Data records

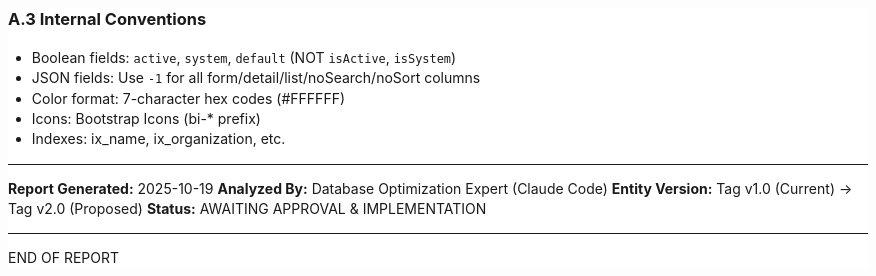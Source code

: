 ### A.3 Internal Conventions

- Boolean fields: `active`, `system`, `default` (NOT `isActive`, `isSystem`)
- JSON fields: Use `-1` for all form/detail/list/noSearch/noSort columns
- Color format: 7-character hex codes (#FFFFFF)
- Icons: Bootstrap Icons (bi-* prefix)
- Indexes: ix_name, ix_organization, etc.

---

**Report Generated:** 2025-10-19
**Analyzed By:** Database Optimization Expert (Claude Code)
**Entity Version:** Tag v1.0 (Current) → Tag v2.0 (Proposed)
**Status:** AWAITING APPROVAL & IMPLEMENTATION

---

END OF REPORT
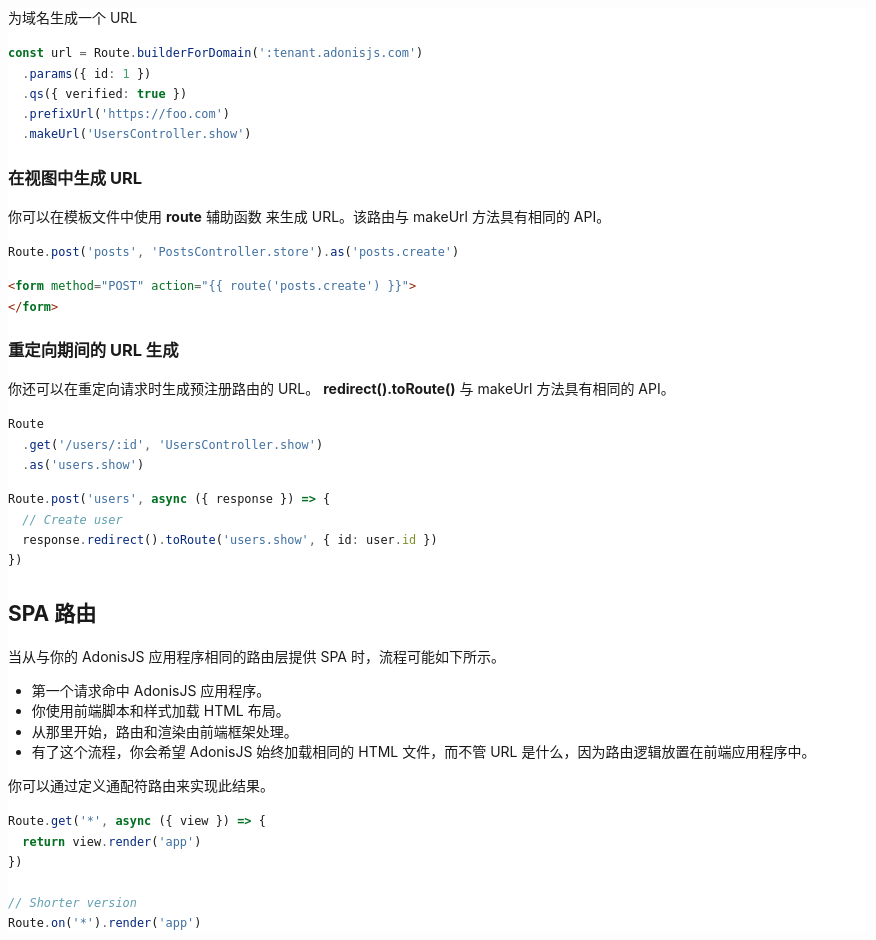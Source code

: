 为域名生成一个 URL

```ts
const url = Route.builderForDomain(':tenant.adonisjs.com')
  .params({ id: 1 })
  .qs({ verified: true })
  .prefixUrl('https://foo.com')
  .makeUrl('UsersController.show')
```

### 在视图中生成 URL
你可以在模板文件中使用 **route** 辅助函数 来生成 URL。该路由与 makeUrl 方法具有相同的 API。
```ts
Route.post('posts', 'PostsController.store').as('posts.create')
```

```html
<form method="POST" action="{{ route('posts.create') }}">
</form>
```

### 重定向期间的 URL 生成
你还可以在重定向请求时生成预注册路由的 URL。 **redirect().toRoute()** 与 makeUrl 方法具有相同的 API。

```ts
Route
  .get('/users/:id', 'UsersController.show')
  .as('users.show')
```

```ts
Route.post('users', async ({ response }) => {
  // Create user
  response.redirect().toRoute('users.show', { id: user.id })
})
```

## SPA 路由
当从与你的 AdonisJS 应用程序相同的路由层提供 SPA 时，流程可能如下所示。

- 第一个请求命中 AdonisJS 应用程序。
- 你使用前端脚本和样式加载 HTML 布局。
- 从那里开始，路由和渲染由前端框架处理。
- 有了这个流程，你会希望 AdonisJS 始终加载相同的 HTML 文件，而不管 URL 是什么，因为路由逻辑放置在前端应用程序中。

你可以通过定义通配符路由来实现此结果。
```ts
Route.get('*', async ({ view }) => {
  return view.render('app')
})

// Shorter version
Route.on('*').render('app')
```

*How to complete this task*.
Word for word, reproduce all of the data, but keep out the pictures.

*Your solution*.
Source code

: ### A.3 Internal Conventions

- Boolean fields: `active`, `system`, `default` (NOT `isActive`, `isSystem`)
- JSON fields: Use `-1` for all form/detail/list/noSearch/noSort columns
- Color format: 7-character hex codes (#FFFFFF)
- Icons: Bootstrap Icons (bi-* prefix)
- Indexes: ix_name, ix_organization, etc.

---

**Report Generated:** 2025-10-19
**Analyzed By:** Database Optimization Expert (Claude Code)
**Entity Version:** Tag v1.0 (Current) → Tag v2.0 (Proposed)
**Status:** AWAITING APPROVAL & IMPLEMENTATION

---

END OF REPORT
Source code

: 为域名生成一个 URL

```ts
const url = Route.builderForDomain(':tenant.adonisjs.com')
  .params({ id: 1 })
  .qs({ verified: true })
  .prefixUrl('https://foo.com')
  .makeUrl('UsersController.show')
```

### 在视图中生成 URL
你可以在模板文件中使用 **route** 辅助函数 来生成 URL。该路由与 makeUrl 方法具有相同的 API。
```ts
Route.post('posts', 'PostsController.store').as('posts.create')
```

```html
<form method="POST" action="{{ route('posts.create') }}">
</form>
```

### 重定向期间的 URL 生成
你还可以在重定向请求时生成预注册路由的 URL。 **redirect().toRoute()** 与 makeUrl 方法具有相同的 API。

```ts
Route
  .get('/users/:id', 'UsersController.show')
  .as('users.show')
```

```ts
Route.post('users', async ({ response }) => {
  // Create user
  response.redirect().toRoute('users.show', { id: user.id })
})
```

## SPA 路由
当从与你的 AdonisJS 应用程序相同的路由层提供 SPA 时，流程可能如下所示。

- 第一个请求命中 AdonisJS 应用程序。
- 你使用前端脚本和样式加载 HTML 布局。
- 从那里开始，路由和渲染由前端框架处理。
- 有了这个流程，你会希望 AdonisJS 始终加载相同的 HTML 文件，而不管 URL 是什么，因为路由逻辑放置在前端应用程序中。

你可以通过定义通配符路由来实现此结果。
```ts
Route.get('*', async ({ view }) => {
  return view.render('app')
})

// Shorter version
Route.on('*').render('app')
```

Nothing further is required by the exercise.